Amazon Lux held the intellectual property (IP) rights under a November 2003 cost-sharing agreement with Amazon US and was required to make annual cost-sharing payments for the future development of Amazon's intangibles for the European market. In doing so, the arrangement allowed the holding company to grant an exclusive license to Amazon EU and receive royalty payments in return.
Even though Amazon Lux had adequate substance in managing the cost-share arrangement, it did not manage nor control the research and development activities performed by Amazon US. In fact, Amazon Lux only paid to cover the costs of developing the IP.
Amazon defended its position by arguing that the IP transfer was conducted at arm's length. In contrast, the Commission argued that the royalties were inflated to reduce Amazon's taxable profits. While the Luxembourg authorities and Amazon favored the comparable uncontrolled price (CUP) method, the Commission argued that the residual profit method was more reliable.
In October 2017, the Commission issued its decision that a tax ruling in effect between 2006 and 2014 reduced the tax rate on royalties granted to relevant Amazon group members, which effectively awarded the group €250 million (approximately $300 million) in state aid that must be remitted to Luxembourg.
The European Court of Justice Ruling:
In its judgment, the ECJ upheld, in essence, the arguments of Luxembourg and Amazon, challenging both the primary and subsidiary findings of an advantage, and subsequently annulled the contested decision in its entirety. According to the ECJ, the Commission failed to demonstrate that a Luxembourg tax ruling supporting Amazon's transfer pricing methodology created an unfair advantage to Amazon under EU state aid law.
Applying criteria used to determine whether a government provides 'State aid' in the context of tax rulings, the ECJ concluded that the Commission's analysis of the transfer pricing was flawed in several areas for the following reasons:
- The Commission misunderstood the functions of the holding company in exploiting its intangible assets—a critical factor in determining how much profit should be attributed to an entity.
- The Commission did not prove that the Luxembourg tax authorities should not have chosen the operating company as the tested party for assessing the royalty payments.

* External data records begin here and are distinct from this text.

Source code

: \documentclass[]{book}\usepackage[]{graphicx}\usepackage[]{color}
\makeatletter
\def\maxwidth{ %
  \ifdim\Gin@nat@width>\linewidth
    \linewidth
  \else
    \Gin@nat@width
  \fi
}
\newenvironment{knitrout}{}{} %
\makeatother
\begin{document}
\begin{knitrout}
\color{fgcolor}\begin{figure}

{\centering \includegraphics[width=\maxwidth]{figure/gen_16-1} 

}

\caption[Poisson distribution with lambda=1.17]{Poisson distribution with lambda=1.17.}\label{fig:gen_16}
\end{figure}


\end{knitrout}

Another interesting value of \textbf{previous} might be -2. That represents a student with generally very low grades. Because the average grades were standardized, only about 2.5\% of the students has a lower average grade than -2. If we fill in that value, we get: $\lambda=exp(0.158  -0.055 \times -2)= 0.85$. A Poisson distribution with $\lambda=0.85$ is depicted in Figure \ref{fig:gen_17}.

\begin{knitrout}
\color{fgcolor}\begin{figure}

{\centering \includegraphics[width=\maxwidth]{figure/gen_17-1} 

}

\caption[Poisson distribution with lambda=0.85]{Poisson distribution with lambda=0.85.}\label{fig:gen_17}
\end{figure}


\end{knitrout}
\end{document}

- The Commission did not prove that there was an advantage in using the transfer pricing method because it did not consider the increase in the value of the intangible assets.
- The Commission's assertions about the mark-up due to the holding company were incorrect.
- The Commission also failed to show that methodological errors meant that less profit was attributed to the operating company than there would be under normal market conditions, which would prove an advantage.
Implications for tax payers:
This case is significant for several reasons. First, it demonstrates taxpayers engaged in international transactions often must consider not only tax but also other regulatory regimes because tax and non-tax rules are often intertwined. In addition, taxpayers should consider whether this ECJ decision will apply to other similar agreements and whether it may apply to years that predate the years at issue in the case.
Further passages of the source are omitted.